Laws have to be amended to replace current governance structures with new ones. Since all institutions are to have identical governance structures, there is no need to amend the Acts of various universities. All that is required is to repeal all existing Acts and passing of a Common Act.

Will the DUTA as we know survive?

If we allow Delhi University to be fragmented as proposed by the DNEP, DUTA’s continuance will be in jeopardy as teachers are placed at the mercy of BoGs of separate autonomous institutions. Getting rid of unions challenging authoritarian administration and government education policies is an intended part of the liberalisation policy in the education sector.

The NDTF is too scared to enter into a discussion on DNEP, let alone take a critical view and join the urgent task of drawing attention to the disaster awaiting education as well teachers. It kept away from the DUTA committee to examine the DNEP and prepare a critique for feedback. It tried diverting attention away from the core liberalisation framework in the DNEP. When questioned, the NDTF has mostly chosen to remain silent or to get away by claiming that the policy document is only an academic exercise!
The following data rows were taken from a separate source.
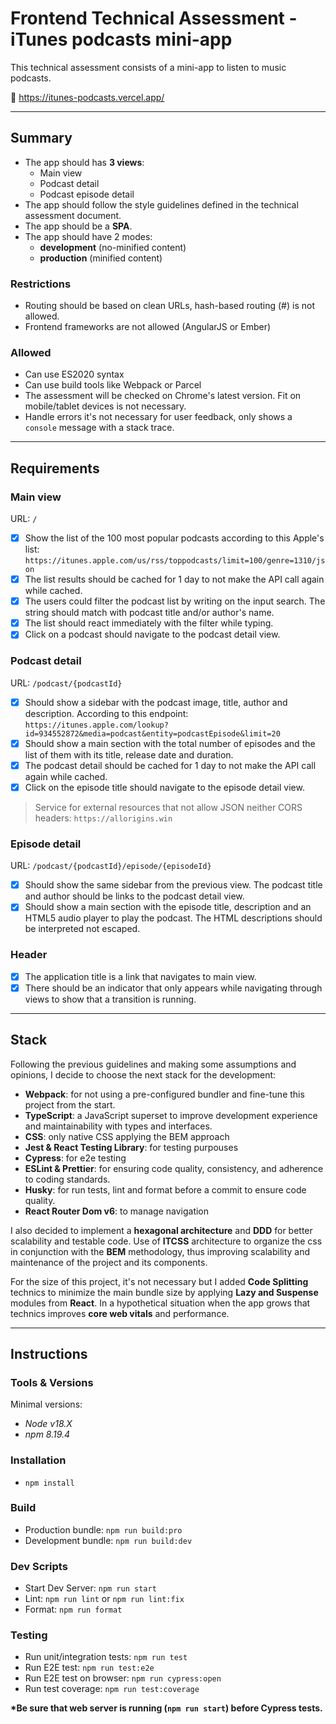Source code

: # Frontend Technical Assessment - iTunes podcasts mini-app

This technical assessment consists of a mini-app to listen to music podcasts.

🔗 https://itunes-podcasts.vercel.app/

---

## Summary

- The app should has **3 views**:
  - Main view
  - Podcast detail
  - Podcast episode detail
- The app should follow the style guidelines defined in the technical assessment document.
- The app should be a **SPA**.
- The app should have 2 modes:
  - **development** (no-minified content)
  - **production** (minified content)

### Restrictions

- Routing should be based on clean URLs, hash-based routing (#) is not allowed.
- Frontend frameworks are not allowed (AngularJS or Ember)

### Allowed

- Can use ES2020 syntax
- Can use build tools like Webpack or Parcel
- The assessment will be checked on Chrome's latest version. Fit on mobile/tablet devices is not necessary.
- Handle errors it's not necessary for user feedback, only shows a `console` message with a stack trace.

---

## Requirements

### Main view

URL: `/`

- [x] Show the list of the 100 most popular podcasts according to this Apple's list:
      `https://itunes.apple.com/us/rss/toppodcasts/limit=100/genre=1310/json`
- [x] The list results should be cached for 1 day to not make the API call again while cached.
- [x] The users could filter the podcast list by writing on the input search. The string should match with podcast title and/or author's name.
- [x] The list should react immediately with the filter while typing.
- [x] Click on a podcast should navigate to the podcast detail view.

### Podcast detail

URL: `/podcast/{podcastId}`

- [x] Should show a sidebar with the podcast image, title, author and description. According to this endpoint:
      `https://itunes.apple.com/lookup?id=934552872&media=podcast&entity=podcastEpisode&limit=20`
- [x] Should show a main section with the total number of episodes and the list of them with its title, release date and duration.
- [x] The podcast detail should be cached for 1 day to not make the API call again while cached.
- [x] Click on the episode title should navigate to the episode detail view.

> Service for external resources that not allow JSON neither CORS headers: `https://allorigins.win`

### Episode detail

URL: `/podcast/{podcastId}/episode/{episodeId}`

- [x] Should show the same sidebar from the previous view. The podcast title and author should be links to the podcast detail view.
- [x] Should show a main section with the episode title, description and an HTML5 audio player to play the podcast. The HTML descriptions should be interpreted not escaped.

### Header

- [x] The application title is a link that navigates to main view.
- [x] There should be an indicator that only appears while navigating through views to show that a transition is running.

---

## Stack

Following the previous guidelines and making some assumptions and opinions, I decide to choose the next stack for the development:

- **Webpack**: for not using a pre-configured bundler and fine-tune this project from the start.
- **TypeScript**: a JavaScript superset to improve development experience and maintainability with types and interfaces.
- **CSS**: only native CSS applying the BEM approach
- **Jest & React Testing Library**: for testing purpouses
- **Cypress**: for e2e testing
- **ESLint & Prettier**: for ensuring code quality, consistency, and adherence to coding standards.
- **Husky**: for run tests, lint and format before a commit to ensure code quality.
- **React Router Dom v6**: to manage navigation

I also decided to implement a **hexagonal architecture** and **DDD** for better scalability and testable code.
Use of **ITCSS** architecture to organize the css in conjunction with the **BEM** methodology, thus improving scalability and maintenance of the project and its components.

For the size of this project, it's not necessary but I added **Code Splitting** technics to minimize the main bundle size by applying **Lazy and Suspense** modules from **React**. In a hypothetical situation when the app grows that technics improves **core web vitals** and performance.

---

## Instructions

### Tools & Versions

Minimal versions:

- _Node v18.X_
- _npm 8.19.4_

### Installation

- `npm install`

### Build

- Production bundle: `npm run build:pro`
- Development bundle: `npm run build:dev`

### Dev Scripts

- Start Dev Server: `npm run start`
- Lint: `npm run lint` or `npm run lint:fix`
- Format: `npm run format`

### Testing

- Run unit/integration tests: `npm run test`
- Run E2E test: `npm run test:e2e`
- Run E2E test on browser: `npm run cypress:open`
- Run test coverage: `npm run test:coverage`

**\*Be sure that web server is running (`npm run start`) before Cypress tests.**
Succumbing to the government is going to cost us. We are at a critical juncture. The task before the DUTA is to reach out to students, teachers of other universities and anyone willing to stand up for public education. That was the only way we could thwart the attempt to increase workload and cut down the number of teachers, the imposition of the 70:30 formula that made pay-revision conditional on private resource generation, attempts to make DU colleges autonomous, the insistence on the API scheme and the prevarication on the Reservation roster.